After lagging behind a widespread global rally, India’s market is showing signs of a shift, with fundamental indicators suggesting a bottoming out of the earnings cycle. A senior analyst noted that while global and emerging markets have seen gains of 30% year-to-date, India has been a “relative laggard.”
Underperformance Rooted in Earnings Cycle and Valuation
The recent underperformance stems from a confluence of factors, including a nearly year-long downturn in corporate earnings and stretched valuations at the beginning of the period. “The combination of higher valuation with earnings in a down cycle for a year is what has caused India to underperform,” one analyst explained. Other economies, meanwhile, benefited from more robust policy support.
However, the tide appears to be turning.

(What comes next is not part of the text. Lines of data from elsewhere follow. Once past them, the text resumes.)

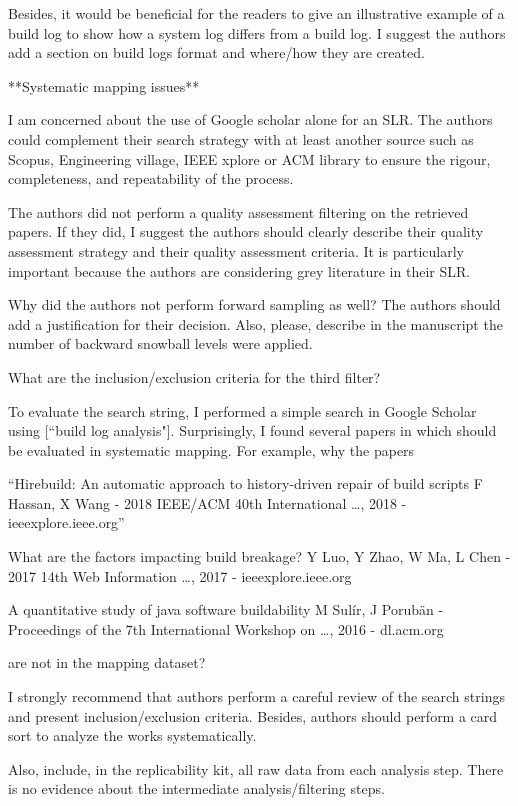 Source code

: \documentclass[10pt,a4wide]{article}
\renewenvironment{leftbar}{%
	\vspace{0.1cm}
	\def\FrameCommand{\vrule width 0.4pt \hspace{15pt}}%
	\MakeFramed {\advance\hsize-\width \FrameRestore}}%
{\endMakeFramed\vspace{0.1cm}}
\begin{document}
\begin{leftbar}
Besides, it would be beneficial for the readers to give an illustrative example of a build log to show how a system log differs from a build log. I suggest the authors add a section on build logs format and where/how they are created.


**Systematic mapping issues**

I am concerned about the use of Google scholar alone for an SLR. The authors could complement their search strategy with at least another source such as Scopus, Engineering village, IEEE xplore or ACM library to ensure the rigour, completeness, and repeatability of the process.

The authors did not perform a quality assessment filtering on the retrieved papers. If they did, I suggest the authors should clearly describe their quality assessment strategy and their quality assessment criteria. It is particularly important because the authors are considering grey literature in their SLR.

Why did the authors not perform forward sampling as well? The authors should add a justification for their decision. Also, please, describe in the manuscript the number of backward snowball levels were applied.

What are the inclusion/exclusion criteria for the third filter?

To evaluate the search string, I performed a simple search in Google Scholar using [“build log analysis"]. Surprisingly, I found several papers in which should be evaluated in systematic mapping. For example, why the papers


“Hirebuild: An automatic approach to history-driven repair of build scripts
F Hassan, X Wang - 2018 IEEE/ACM 40th International …, 2018 - ieeexplore.ieee.org”

What are the factors impacting build breakage?
Y Luo, Y Zhao, W Ma, L Chen - 2017 14th Web Information …, 2017 - ieeexplore.ieee.org

A quantitative study of java software buildability
M Sulír, J Porubän - Proceedings of the 7th International Workshop on …, 2016 - dl.acm.org


are not in the mapping dataset?


I strongly recommend that authors perform a careful review of the search strings and present inclusion/exclusion criteria. Besides, authors should perform a card sort to analyze the works systematically.

Also, include, in the replicability kit, all raw data from each analysis step. There is no evidence about the intermediate analysis/filtering steps.



\end{leftbar}
\end{document}
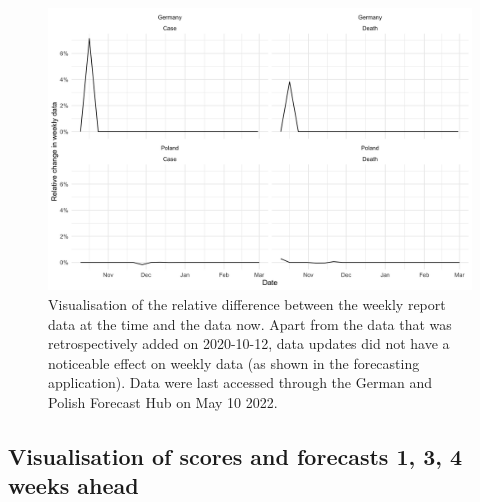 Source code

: \documentclass[10pt,letterpaper]{article}
\begin{document}
\begin{figure}[H]
\includegraphics[width=1\linewidth,]{../analysis/plots/weekly-data-updates} \caption{Visualisation of the relative difference between the weekly report data at the time and the data now. Apart from the data that was retrospectively added on 2020-10-12, data updates did not have a noticeable effect on weekly data (as shown in the forecasting application). Data were last accessed through the German and Polish Forecast Hub on May 10 2022.}\label{fig:weekly-truth-update}
\end{figure}

\clearpage

\hypertarget{visualisation-of-scores-and-forecasts-1-3-4-weeks-ahead}{%
\subsection{Visualisation of scores and forecasts 1, 3, 4 weeks
ahead}\label{visualisation-of-scores-and-forecasts-1-3-4-weeks-ahead}}
\end{document}
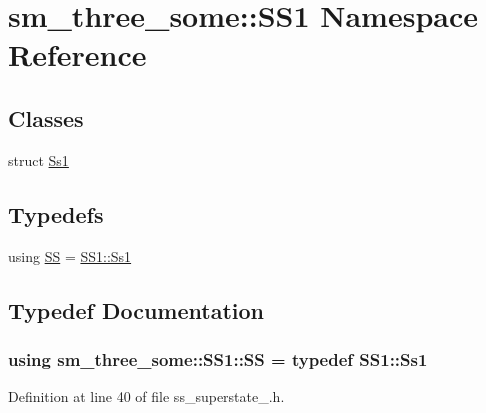 \hypertarget{namespacesm__three__some_1_1SS1}{}\section{sm\+\_\+three\+\_\+some\+:\+:S\+S1 Namespace Reference}
\label{namespacesm__three__some_1_1SS1}
\subsection*{Classes}
\begin{DoxyCompactItemize}
\item 
struct \hyperlink{structsm__three__some_1_1SS1_1_1Ss1}{Ss1}
\end{DoxyCompactItemize}
\subsection*{Typedefs}
\begin{DoxyCompactItemize}
\item 
using \hyperlink{namespacesm__three__some_1_1SS1_ac4d8073976f20771e5e3e2320b19014f}{SS} = \hyperlink{structsm__three__some_1_1SS1_1_1Ss1}{S\+S1\+::\+Ss1}
\end{DoxyCompactItemize}


\subsection{Typedef Documentation}
\subsubsection[{\texorpdfstring{SS}{SS}}]{\setlength{\rightskip}{0pt plus 5cm}using {\bf sm\+\_\+three\+\_\+some\+::\+S\+S1\+::\+SS} = typedef {\bf S\+S1\+::\+Ss1}}\hypertarget{namespacesm__three__some_1_1SS1_ac4d8073976f20771e5e3e2320b19014f}{}\label{namespacesm__three__some_1_1SS1_ac4d8073976f20771e5e3e2320b19014f}


Definition at line 40 of file ss\+\_\+superstate\+\_.\+h.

Recent quarterly reports have been “pretty decent,” with upgrades particularly evident in the financial segment, signaling a potential reversal of the earnings slump. This improvement is crucial, as a recovery in earnings is expected to attract foreign institutional investors (FIIs) back to the Indian market.

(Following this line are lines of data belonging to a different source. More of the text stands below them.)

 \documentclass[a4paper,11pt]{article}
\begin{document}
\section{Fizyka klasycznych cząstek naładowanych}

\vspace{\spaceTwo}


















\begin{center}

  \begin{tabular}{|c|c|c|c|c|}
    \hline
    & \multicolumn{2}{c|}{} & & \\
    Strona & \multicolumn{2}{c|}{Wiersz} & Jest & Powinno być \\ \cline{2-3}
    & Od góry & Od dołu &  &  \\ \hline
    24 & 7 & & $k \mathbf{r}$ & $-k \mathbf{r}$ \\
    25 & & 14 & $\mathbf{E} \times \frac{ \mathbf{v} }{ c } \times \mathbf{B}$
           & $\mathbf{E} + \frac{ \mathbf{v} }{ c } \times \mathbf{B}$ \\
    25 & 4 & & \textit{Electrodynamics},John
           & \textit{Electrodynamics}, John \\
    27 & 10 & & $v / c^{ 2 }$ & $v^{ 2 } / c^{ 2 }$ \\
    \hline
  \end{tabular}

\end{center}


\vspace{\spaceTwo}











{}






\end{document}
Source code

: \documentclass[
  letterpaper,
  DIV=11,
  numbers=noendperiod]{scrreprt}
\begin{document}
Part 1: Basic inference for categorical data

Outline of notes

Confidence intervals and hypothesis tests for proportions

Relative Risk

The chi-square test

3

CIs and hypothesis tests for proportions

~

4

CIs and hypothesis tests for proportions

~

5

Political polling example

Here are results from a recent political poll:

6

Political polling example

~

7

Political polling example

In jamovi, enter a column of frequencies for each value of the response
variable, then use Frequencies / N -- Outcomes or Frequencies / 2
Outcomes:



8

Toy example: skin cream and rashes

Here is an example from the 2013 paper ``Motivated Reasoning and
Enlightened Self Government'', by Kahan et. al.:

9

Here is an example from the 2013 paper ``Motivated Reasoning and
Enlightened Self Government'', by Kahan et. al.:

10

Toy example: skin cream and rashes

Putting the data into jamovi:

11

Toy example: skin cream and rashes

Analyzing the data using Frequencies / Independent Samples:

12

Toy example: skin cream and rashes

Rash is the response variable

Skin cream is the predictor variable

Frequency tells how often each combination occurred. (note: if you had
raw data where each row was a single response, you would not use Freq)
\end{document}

FII Flows Could Surge as Valuations Become More Attractive
The market has already witnessed consistent FII inflows in recent months, and analysts believe this trend could be sustained as India’s fundamentals strengthen. While approximately $45 billion in net inflows have entered the market since April – coinciding with the global rally – India remains in a deficit of $16 billion year-to-date.
Notably, India currently represents one of the most underweight positions in emerging market portfolios, with allocations at nearly two-decade lows. As earnings rebound, investors will likely need to rebalance their portfolios, potentially driving increased allocations and further inflows into India.
Emerging Market Rotation Favors India’s Potential
The current global investment landscape is characterized by a rotation among emerging markets, as investors seek opportunities beyond the United States. A weakening dollar, slowing US growth, and anticipated rate cuts from the Federal Reserve are creating a favorable environment for emerging economies.
“The environment of non-recessionary Fed cuts is always good for asset markets including in EM,” one analyst stated. The dollar is currently estimated to be 15% overvalued, and continued weakness would further bolster emerging market equities. Throughout the year, investor focus has shifted from Europe to Latin America, then to Asia and South Africa, with India and parts of the Middle East representing the current laggards.
While caution remains regarding the Middle East due to oil market uncertainties, India is emerging as a compelling “catch-up story.” Valuations, though still somewhat elevated, are less stretched than they were a year ago, and the return of FII flows is setting the stage for a potential rally.